Supplied records
-------------------------
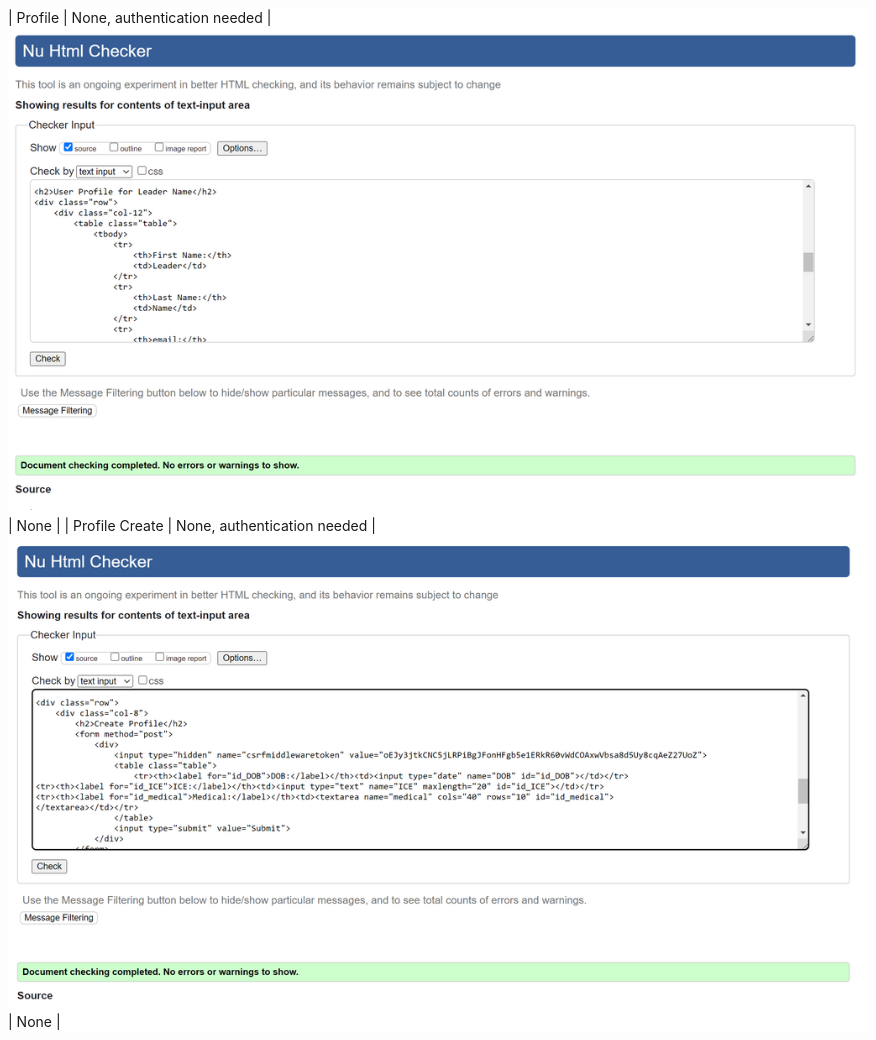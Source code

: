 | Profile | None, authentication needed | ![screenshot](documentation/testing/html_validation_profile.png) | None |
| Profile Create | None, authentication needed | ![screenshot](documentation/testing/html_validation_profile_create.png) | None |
-------------------------
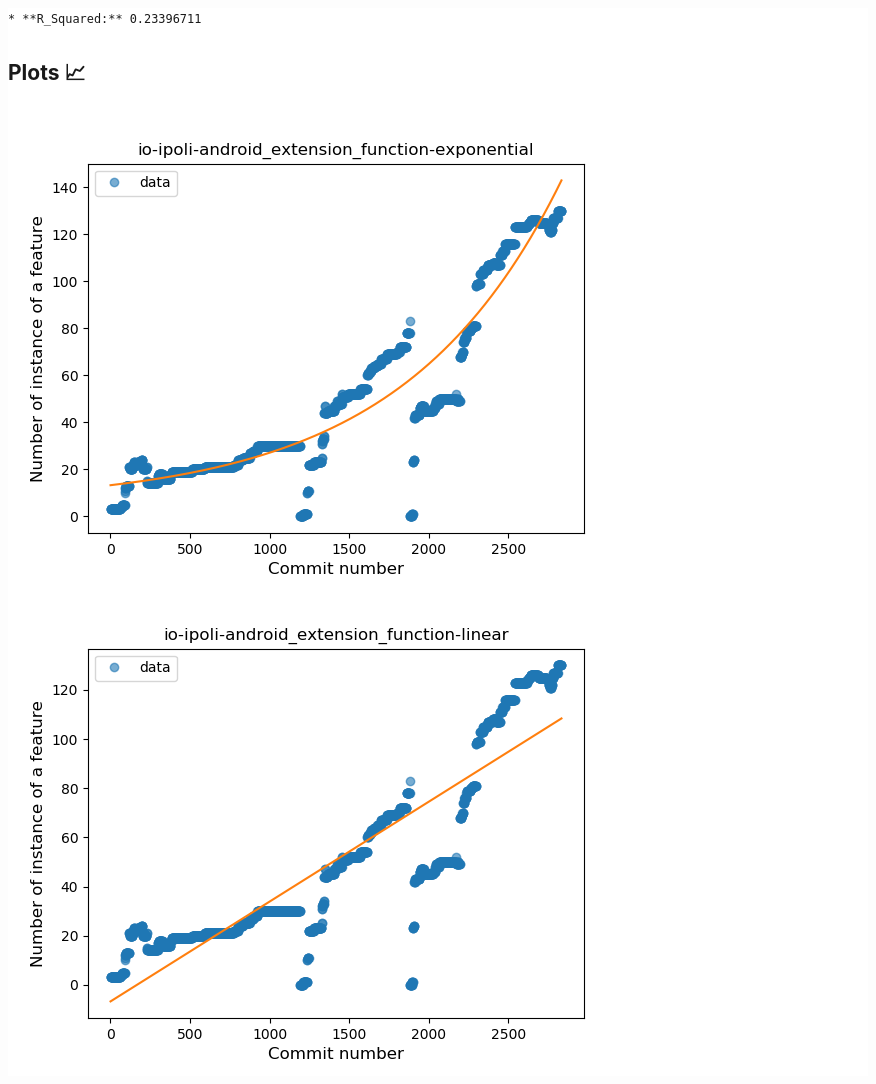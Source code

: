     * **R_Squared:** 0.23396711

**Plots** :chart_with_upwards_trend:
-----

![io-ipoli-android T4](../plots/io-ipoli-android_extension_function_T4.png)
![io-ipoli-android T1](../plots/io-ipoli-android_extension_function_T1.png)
-------------------------
The required output is each line of the entries that contains the word "documentation".

: | Profile | None, authentication needed | ![screenshot](documentation/testing/html_validation_profile.png) | None |
| Profile Create | None, authentication needed | ![screenshot](documentation/testing/html_validation_profile_create.png) | None |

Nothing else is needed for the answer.